Rami Malek and Oscar Isaac attend the Variety Studio at TIFF Presented by Airbnb during the Toronto International Film Festival, in Canada on September 11, 2016.

Paging @bomberqueen17

AW I did not know how badly I needed to see a photo of the two of them together until this very moment how did you know!!!!!!

Same height. that was the thing i was going with. Similarish build, similar hairline, approximately similar coloring, don’t really look at all alike, but for some reason I’m utterly convinced that in uniform nobody could tell Iolo and Poe apart and it was so dumb and yet hilarious.

Maybe I need to finish that story I started months ago, where Iolo visits Poe on a school break and hilarity ensues. (Mostly, Kes is like, wait, Poe, this *isn’t* your boyfriend? Why is this not your boyfriend? are you blind or something? is something wrong with you? and Iolo maybe dies a little but also is utterly vindicated.) 

I mean, I tagged you for the exact reason that I cannot unsee (defancast? idk) Rami Malek as Iolo, which is all your fault (for which, thanks! no, I mean really, sincerely, thanks. it’s great!) And I can see the potential resemblance - it’s not super obvious here because Oscar’s all grey and beardy, but clean-shaven and mentally adjusting hairstyles, it’s there.

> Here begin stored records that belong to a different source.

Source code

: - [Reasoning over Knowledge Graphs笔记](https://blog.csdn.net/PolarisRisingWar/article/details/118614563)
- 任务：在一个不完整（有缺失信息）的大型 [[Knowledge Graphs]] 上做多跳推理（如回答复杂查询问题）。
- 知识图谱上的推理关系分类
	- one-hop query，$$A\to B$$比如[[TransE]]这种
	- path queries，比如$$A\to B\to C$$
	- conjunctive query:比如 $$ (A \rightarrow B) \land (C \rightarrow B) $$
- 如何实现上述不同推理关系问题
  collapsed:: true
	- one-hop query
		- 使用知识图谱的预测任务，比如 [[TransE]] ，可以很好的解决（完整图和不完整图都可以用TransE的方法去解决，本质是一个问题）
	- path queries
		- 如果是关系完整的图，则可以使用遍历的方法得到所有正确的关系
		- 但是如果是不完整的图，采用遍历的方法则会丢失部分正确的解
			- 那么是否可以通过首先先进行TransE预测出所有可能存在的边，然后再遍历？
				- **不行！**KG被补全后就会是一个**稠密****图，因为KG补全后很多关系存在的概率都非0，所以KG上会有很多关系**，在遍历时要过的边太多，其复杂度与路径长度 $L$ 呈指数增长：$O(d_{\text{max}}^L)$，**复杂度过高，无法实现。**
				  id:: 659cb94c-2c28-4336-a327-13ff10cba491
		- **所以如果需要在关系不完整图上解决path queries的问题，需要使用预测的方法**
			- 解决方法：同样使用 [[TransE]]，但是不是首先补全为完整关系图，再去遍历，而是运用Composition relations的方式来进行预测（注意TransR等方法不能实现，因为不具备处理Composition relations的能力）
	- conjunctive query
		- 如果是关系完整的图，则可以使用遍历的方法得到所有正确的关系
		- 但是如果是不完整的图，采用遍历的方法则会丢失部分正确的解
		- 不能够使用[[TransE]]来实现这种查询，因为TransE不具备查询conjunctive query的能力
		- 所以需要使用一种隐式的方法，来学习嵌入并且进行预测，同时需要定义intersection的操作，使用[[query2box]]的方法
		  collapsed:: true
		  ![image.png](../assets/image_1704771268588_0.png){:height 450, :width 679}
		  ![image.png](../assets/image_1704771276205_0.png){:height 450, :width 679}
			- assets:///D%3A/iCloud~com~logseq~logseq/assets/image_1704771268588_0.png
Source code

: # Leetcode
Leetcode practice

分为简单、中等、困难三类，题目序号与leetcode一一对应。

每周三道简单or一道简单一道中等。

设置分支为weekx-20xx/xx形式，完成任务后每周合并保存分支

Not in any particular details, but in the overall effect? It’s the jawline, I think, and, like, a general impression of striking, emotive eyes? Age him down and give them matching undercuts and put them in a sea of identically-uniformed cadets, and I buy it even more.

And also I am unreasonably, intensely invested in your Iolo and his history with your Poe, and I saw this photo and was immediately like ‘oh man, how secretly resentful is Poe when he’s coming right up on forty and greying, and Iolo’s like sixty and still twentysomething in human years?’

(“I’d still hit that,” Iolo says, joking, but with a pointedness honed and calibrated by literally twenty years of friendship stubbornly lacking in those particular benefits.

“Right, because what I need is another much-younger lover to keep up with,” Poe grouses. “What are you trying to do, kill me?”)

So, um, now I’m apparently writing fic of your fic. How about I stop that now, sorry.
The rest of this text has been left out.